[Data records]
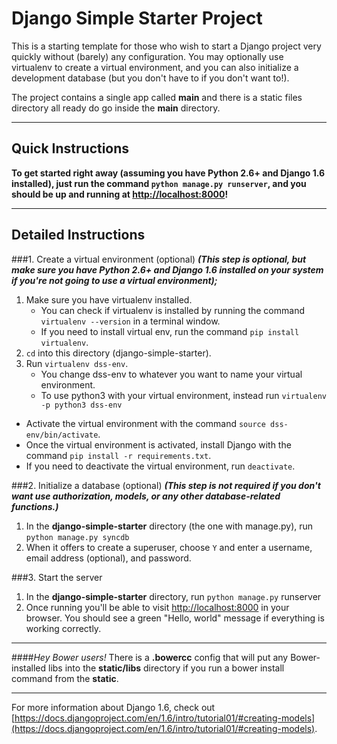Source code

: Django Simple Starter Project
===
This is a starting template for those who wish to start a Django project very quickly without (barely) any configuration. You may optionally use virtualenv to create a virtual environment, and you can also initialize a development database (but you don't have to if you don't want to!).

The project contains a single app called **main** and there is a static files directory all ready do go inside the **main** directory.

---

Quick Instructions
---

**To get started right away (assuming you have Python 2.6+ and Django 1.6 installed), just run the command `python manage.py runserver`, and you should be up and running at [http://localhost:8000](http://localhost:8000)!**

---

Detailed Instructions
---

###1. Create a virtual environment (optional)
***(This step is optional, but make sure you have Python 2.6+ and Django 1.6 installed on your system if you're not going to use a virtual environment);***

1. Make sure you have virtualenv installed.
	- You can check if virtualenv is installed by running the command `virtualenv --version` in a terminal window.
	- If you need to install virtual env, run the command `pip install virtualenv`.
2. `cd` into this directory (django-simple-starter).
3. Run `virtualenv dss-env`.
	- You change dss-env to whatever you want to name your virtual environment.
	- To use python3 with your virtual environment, instead run `virtualenv -p python3 dss-env`
- Activate the virtual environment with the command `source dss-env/bin/activate`.
- Once the virtual environment is activated, install Django with the command `pip install -r requirements.txt`.
- If you need to deactivate the virtual environment, run `deactivate`.

###2. Initialize a database (optional)
***(This step is not required if you don't want use authorization, models, or any other database-related functions.)***

1. In the **django-simple-starter** directory (the one with manage.py), run `python manage.py syncdb`
2. When it offers to create a superuser, choose `Y` and enter a username, email address (optional), and password.


###3. Start the server
1. In the **django-simple-starter** directory, run `python manage.py` runserver
2. Once running you'll be able to visit [http://localhost:8000](http://localhost:8000) in your browser. You should see a green "Hello, world" message if everything is working correctly.


---
####*Hey Bower users!*
There is a **.bowercc** config that will put any Bower-installed libs into the **static/libs** directory if you run a bower install command from the **static**.

---

For more information about Django 1.6, check out [https://docs.djangoproject.com/en/1.6/intro/tutorial01/#creating-models](https://docs.djangoproject.com/en/1.6/intro/tutorial01/#creating-models).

» **EXERCISE PROMPT**: Every line from the one containing "There is a **.bowercc**" through the end of the entries above must be echoed exactly, with both ends kept.

» **OUTPUT OF THE TASK**:
There is a **.bowercc** config that will put any Bower-installed libs into the **static/libs** directory if you run a bower install command from the **static**.

---

For more information about Django 1.6, check out [https://docs.djangoproject.com/en/1.6/intro/tutorial01/#creating-models](https://docs.djangoproject.com/en/1.6/intro/tutorial01/#creating-models).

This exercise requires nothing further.